GSA Connects 2023 Meeting in Pittsburgh, Pennsylvania

Paper No. 12-4
Presentation Time: 8:55 AM

THE CRITICAL ROLE OF CONTINENTAL DRILLING TO PALEOZOIC RESEARCH AND THE REALITIES OF NOT HAVING A SHIPBOARD SCIENTIFIC TEAM


CRAMER, Bradley, Department of Earth and Environmental Sciences, University of Iowa, 123 Capitol St., Iowa City, IA 52242

The ODP/IODP has been one of the most successful international scientific endeavors of the past century and has been critical to unlocking the history of the Earth system from present-day climate change through much of the Mesozoic. The lack of Paleozoic sea floor has necessarily meant that Paleozoic research has never been a part of this exercise, however, many of the lessons learned and methodologies developed by these programs have been directly applicable to Paleozoic investigations. In particular, the unique opportunities provided by drill core specifically targeted to select stratigraphic intervals and the ability to have disparate data sets produced and integrated from a single, well-measured and well-described stratigraphic section (i.e., the core) have begun to revolutionize our ability to produce Neogene-scale temporal resolution during ancient biogeochemical events.

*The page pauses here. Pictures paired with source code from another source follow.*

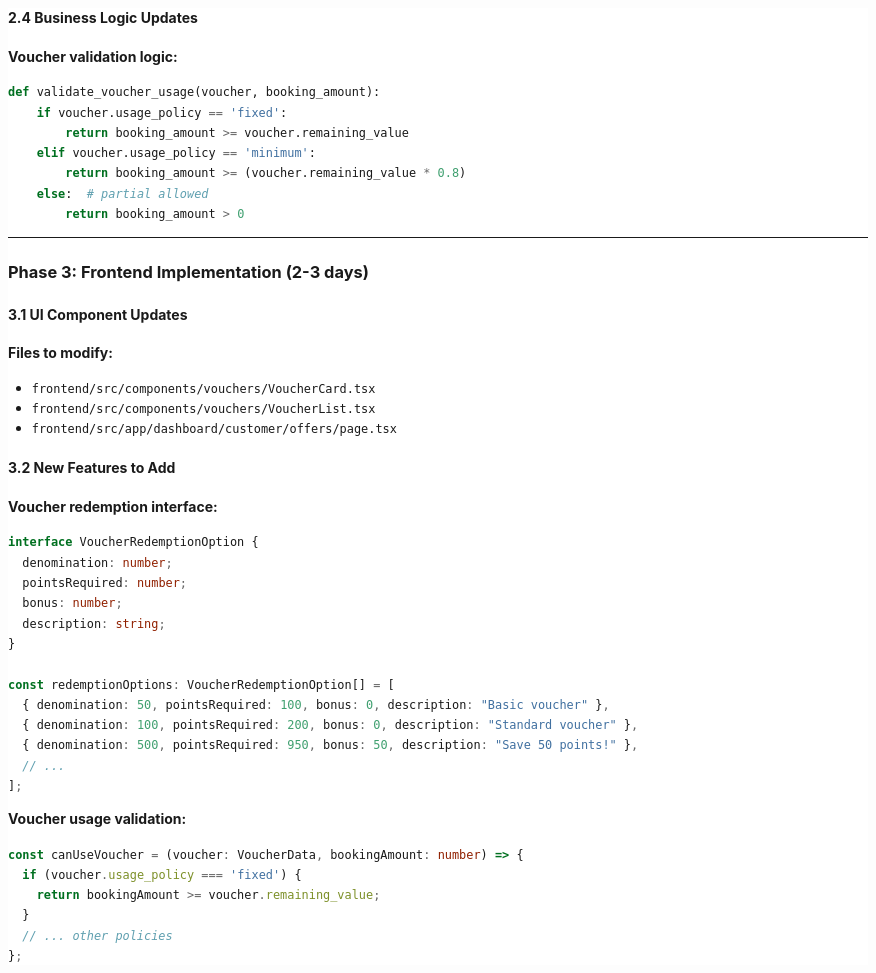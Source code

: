 #### 2.4 Business Logic Updates

**Voucher validation logic:**

```python
def validate_voucher_usage(voucher, booking_amount):
    if voucher.usage_policy == 'fixed':
        return booking_amount >= voucher.remaining_value
    elif voucher.usage_policy == 'minimum':
        return booking_amount >= (voucher.remaining_value * 0.8)
    else:  # partial allowed
        return booking_amount > 0
```

---

### **Phase 3: Frontend Implementation (2-3 days)**

#### 3.1 UI Component Updates

**Files to modify:**

- `frontend/src/components/vouchers/VoucherCard.tsx`
- `frontend/src/components/vouchers/VoucherList.tsx`
- `frontend/src/app/dashboard/customer/offers/page.tsx`

#### 3.2 New Features to Add

**Voucher redemption interface:**

```typescript
interface VoucherRedemptionOption {
  denomination: number;
  pointsRequired: number;
  bonus: number;
  description: string;
}

const redemptionOptions: VoucherRedemptionOption[] = [
  { denomination: 50, pointsRequired: 100, bonus: 0, description: "Basic voucher" },
  { denomination: 100, pointsRequired: 200, bonus: 0, description: "Standard voucher" },
  { denomination: 500, pointsRequired: 950, bonus: 50, description: "Save 50 points!" },
  // ...
];
```

**Voucher usage validation:**

```typescript
const canUseVoucher = (voucher: VoucherData, bookingAmount: number) => {
  if (voucher.usage_policy === 'fixed') {
    return bookingAmount >= voucher.remaining_value;
  }
  // ... other policies
};
```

Several critical limitations in Paleozoic continental drilling persist and unfortunately there are limited mechanisms available to address the challenges unique to this enterprise. Firstly, there is no shipboard scientific team, which means that a ‘complete’ analysis of the core will often take a decade or more to even begin to come to fruition. In addition, the funding mechanisms for such sustained and broad-based research on a single continental core are few and far between at NSF or any other agency. This is not to complain, but rather, to highlight that continental drilling for Paleozoic studies simply require a different time frame and pace of output. As an example, we drilled the Altajme core from Gotland, Sweden, in 2015 that contains three major biogeochemical events (Hirnantian, Ireviken, Mulde). More than $150,000 has already been spent on recovery and analysis of the core involving >20 scientists and providing research opportunities for five graduate students, four undergraduates and one post-doc. Data from this core have begun to revolutionize how we approach Paleozoic Earth system research and this talk will highlight some of this work as well as some of the temporal and scheduling challenges associated with a student-led scientific team.